The health and wellness minister said that there is overwhelming proof internationally that vaccination and boosting remain crucial to minimising chances of serious illness and possible death. “We have testing facilities to diagnose persons who have possible symptoms of COVID and we have isolation facilities and the Home Isolation Programme for persons who have COVID-19,” he said, re-assuring Barbadians that the authorities have been planning for this phase and, over the last two years, “we have learnt and improved our techniques to address what is happening in the community.

“As we head into our long Easter weekend, I once again advise that the tightening of any of the protocols is not being considered. But at the same time, I am sure that Barbadians as a whole will practice restraint, discipline and moderation with their social activities and interactions over the next few days.”

Edghill said that the reality is that Barbadians have to grow accustomed to managing COVID with the same “level-headedness and common sense that we exercise in managing other challenging areas of our daily lives.
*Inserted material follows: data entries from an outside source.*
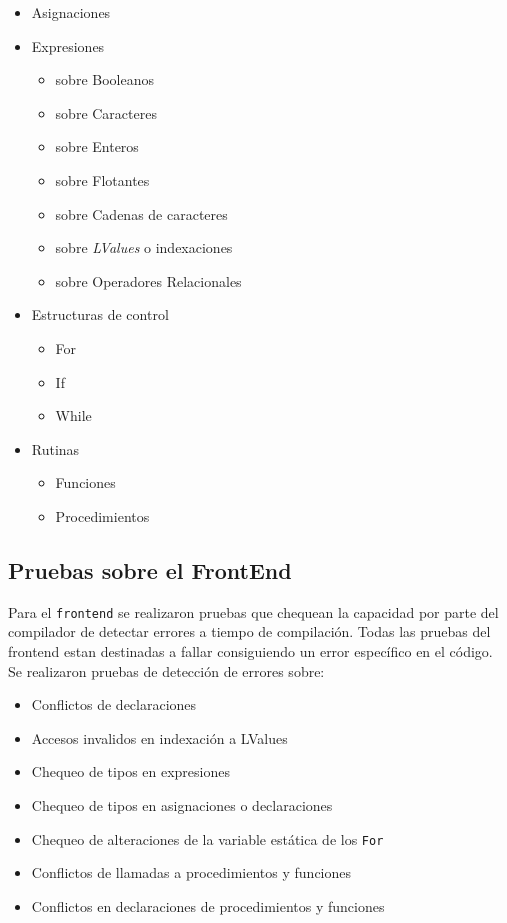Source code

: \documentclass[12pt, spanish]{report}
\begin{document}
\begin{itemize}
\item Asignaciones
\item Expresiones
  \begin{itemize}
  \item sobre Booleanos
  \item sobre Caracteres
  \item sobre Enteros
  \item sobre Flotantes
  \item sobre Cadenas de caracteres
  \item sobre \emph{LValues} o indexaciones
  \item sobre Operadores Relacionales
  \end{itemize}
\item Estructuras de control
  \begin{itemize}
  \item For
  \item If
  \item While
  \end{itemize}
\item Rutinas
  \begin{itemize}
  \item Funciones
  \item Procedimientos
  \end{itemize}
\end{itemize}

\subsection{Pruebas sobre el FrontEnd}
\label{sec:pruebas:frontend}

Para el \texttt{frontend} se realizaron pruebas que chequean la
capacidad por parte del compilador de detectar errores a tiempo de
compilación. Todas las pruebas del frontend estan destinadas a fallar
consiguiendo un error específico en el código.\\

Se realizaron pruebas de detección de errores sobre:

\begin{itemize}
\item Conflictos de declaraciones
\item Accesos invalidos en indexación a LValues
\item Chequeo de tipos en expresiones
\item Chequeo de tipos en asignaciones o declaraciones
\item Chequeo de alteraciones de la variable estática de los \texttt{For}
\item Conflictos de llamadas a procedimientos y funciones
\item Conflictos en declaraciones de procedimientos y funciones
\end{itemize}
\end{document}
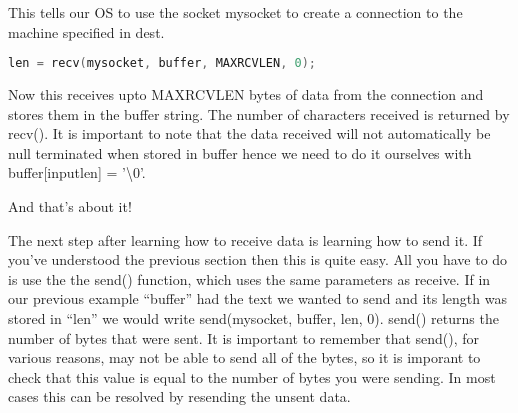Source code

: This tells our OS to use the socket mysocket to create a connection to the
machine specified in dest.
\lstset{basicstyle=\scriptsize, numbers=left, captionpos=b, tabsize=4}
\begin{lstlisting}[caption=Section \thesection listing \arabic{netcnt},language={C},
breaklines=true,xleftmargin=15pt,label=lst:section\thesection listing\arabic{netcnt}]
len = recv(mysocket, buffer, MAXRCVLEN, 0);
\end{lstlisting}

Now this receives upto MAXRCVLEN bytes of data from the connection and stores
them in the buffer string. The number of characters received is returned by
recv(). It is important to note that the data received will not automatically
be null terminated when stored in buffer hence we need to do it ourselves with
buffer[inputlen] = '\textbackslash{}0'.

And that's about it!

The next step after learning how to receive data is learning how to send it. If
you've understood the previous section then this is quite easy. All you have to
do is use the the send() function, which uses the same parameters as receive.
If in our previous example ``buffer'' had the text we wanted to send and its
length was stored in ``len'' we would write send(mysocket, buffer, len, 0).
send() returns the number of bytes that were sent. It is important to remember
that send(), for various reasons, may not be able to send all of the bytes, so
it is imporant to check that this value is equal to the number of bytes you
were sending. In most cases this can be resolved by resending the unsent data.

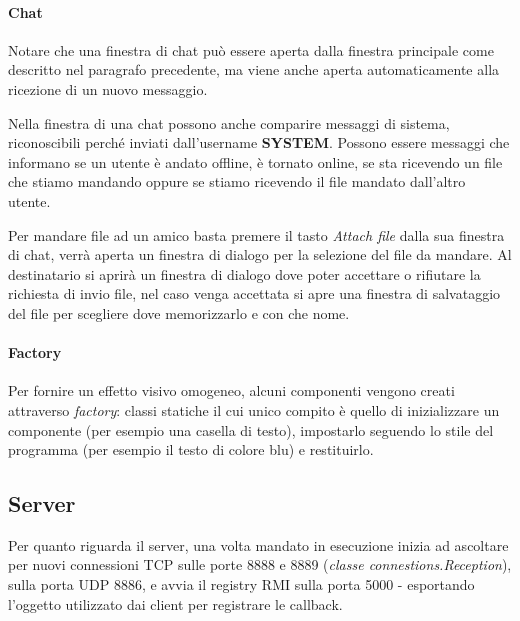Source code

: \paragraph{Chat}
Notare che una finestra di chat può essere aperta dalla finestra principale come descritto nel paragrafo precedente, ma viene anche aperta automaticamente alla ricezione di un nuovo messaggio.

Nella finestra di una chat possono anche comparire messaggi di sistema, riconoscibili perché inviati dall'username \textbf{SYSTEM}. Possono essere messaggi che informano se un utente è andato offline, è tornato online, se sta ricevendo un file che stiamo mandando oppure se stiamo ricevendo il file mandato dall'altro utente.

Per mandare file ad un amico basta premere il tasto \textit{Attach file} dalla sua finestra di chat, verrà aperta un finestra di dialogo per la selezione del file da mandare. Al destinatario si aprirà un finestra di dialogo dove poter accettare o rifiutare la richiesta di invio file, nel caso venga accettata si apre una finestra di salvataggio del file per scegliere dove memorizzarlo e con che nome.

\begin{figure}[h]
    \centering
    \qquad
\end{figure}

\paragraph{Factory}
Per fornire un effetto visivo omogeneo, alcuni componenti vengono creati attraverso \textit{factory}: classi statiche il cui unico compito è quello di inizializzare un componente (per esempio una casella di testo), impostarlo seguendo lo stile del programma (per esempio il testo di colore blu) e restituirlo.

\subsection{Server}

Per quanto riguarda il server, una volta mandato in esecuzione inizia ad ascoltare per nuovi connessioni TCP sulle porte 8888 e 8889 (\textit{classe connestions.Reception}), sulla porta UDP 8886, e avvia il registry RMI sulla porta 5000 - esportando l'oggetto utilizzato dai client per registrare le callback.

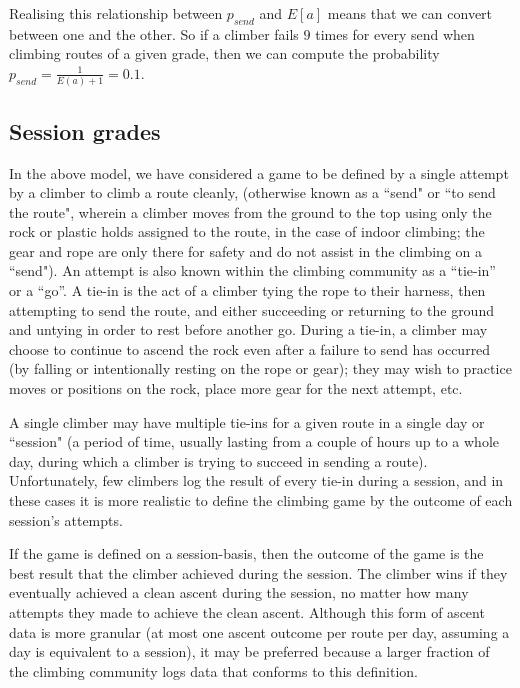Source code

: \documentclass{article}
\begin{document}
{Realising this relationship between $p_{send}$ and $ E\left[a\right]$ means that we can convert between one and the other. So if a climber fails $9$ times for every send when climbing routes of a given grade, then we can compute the probability  $p_{send} = \frac{1}{E(a)+1} = 0.1$.

\subsection*{Session grades}

In the above model, we have considered a game to be defined by a single attempt by a climber to climb a route cleanly, (otherwise known as a ``send" or ``to send the route", wherein a climber moves from the ground to the top using only the rock or plastic holds assigned to the route, in the case of indoor climbing; the gear and rope are only there for safety and do not assist in the climbing on a ``send"). An attempt is also known within the climbing community as a ``tie-in'' or a ``go''. A tie-in is the act of a climber tying the rope to their harness, then attempting to send the route, and either succeeding or returning to the ground and untying in order to rest before another go.  During a tie-in, a climber may choose to continue to ascend the rock even after a failure to send has occurred (by falling or intentionally resting on the rope or gear); they may wish to practice moves or positions on the rock, place more gear for the next attempt, etc.

A single climber may have multiple tie-ins for a given route in a single day or ``session" (a period of time, usually lasting from a couple of hours up to a whole day, during which a climber is trying to succeed in sending a route).  Unfortunately, few climbers log the result of every tie-in during a session, and in these cases it is more realistic to define the climbing game by the outcome of each session's attempts.

If the game is defined on a session-basis, then the outcome of the game is the best result that the climber achieved during the session. The climber wins if they eventually achieved a clean ascent during the session, no matter how many attempts they made to achieve the clean ascent. Although this form of ascent data is more granular (at most one ascent outcome per route per day, assuming a day is equivalent to a session), it may be preferred because a larger fraction of the climbing community logs data that conforms to this definition. 

}
\end{document}
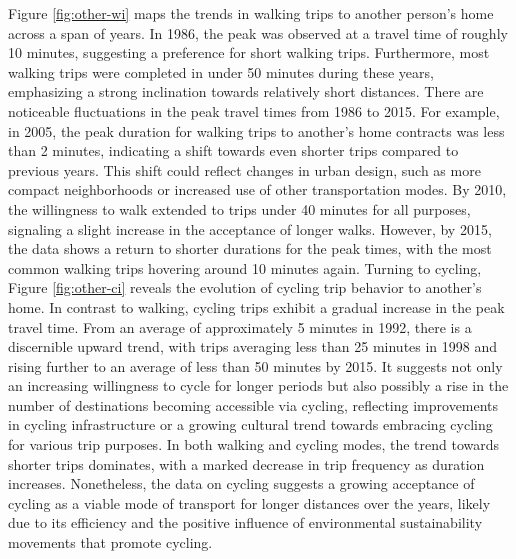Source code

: \documentclass[12pt,twoside]{reedthesis}
\begin{document}
Figure \ref{fig:other-wi} maps the trends in walking trips to another person's home across a span of years. In 1986, the peak was observed at a travel time of roughly 10 minutes, suggesting a preference for short walking trips. Furthermore, most walking trips were completed in under 50 minutes during these years, emphasizing a strong inclination towards relatively short distances.
There are noticeable fluctuations in the peak travel times from 1986 to 2015. For example, in 2005, the peak duration for walking trips to another's home contracts was less than 2 minutes, indicating a shift towards even shorter trips compared to previous years. This shift could reflect changes in urban design, such as more compact neighborhoods or increased use of other transportation modes. By 2010, the willingness to walk extended to trips under 40 minutes for all purposes, signaling a slight increase in the acceptance of longer walks. However, by 2015, the data shows a return to shorter durations for the peak times, with the most common walking trips hovering around 10 minutes again. Turning to cycling, Figure \ref{fig:other-ci} reveals the evolution of cycling trip behavior to another's home. In contrast to walking, cycling trips exhibit a gradual increase in the peak travel time. From an average of approximately 5 minutes in 1992, there is a discernible upward trend, with trips averaging less than 25 minutes in 1998 and rising further to an average of less than 50 minutes by 2015. It suggests not only an increasing willingness to cycle for longer periods but also possibly a rise in the number of destinations becoming accessible via cycling, reflecting improvements in cycling infrastructure or a growing cultural trend towards embracing cycling for various trip purposes. In both walking and cycling modes, the trend towards shorter trips dominates, with a marked decrease in trip frequency as duration increases. Nonetheless, the data on cycling suggests a growing acceptance of cycling as a viable mode of transport for longer distances over the years, likely due to its efficiency and the positive influence of environmental sustainability movements that promote cycling.
\end{document}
“In this regard, foremost in our minds as we observe the religious and other aspects of the all-important Easter season, will be our necessity to faithfully wash hands, sanitise, practice social distancing, wear our masks in public places and access proper ventilation. These well established and proven healthy practices will, at this time of the new variant, be as beneficial to us now as they have shown themselves to be in our past success,” he said in the broadcast.

Barbados has recorded 381 deaths and 63, 785 infections linked to the pandemic since the first case was detected in March 2020.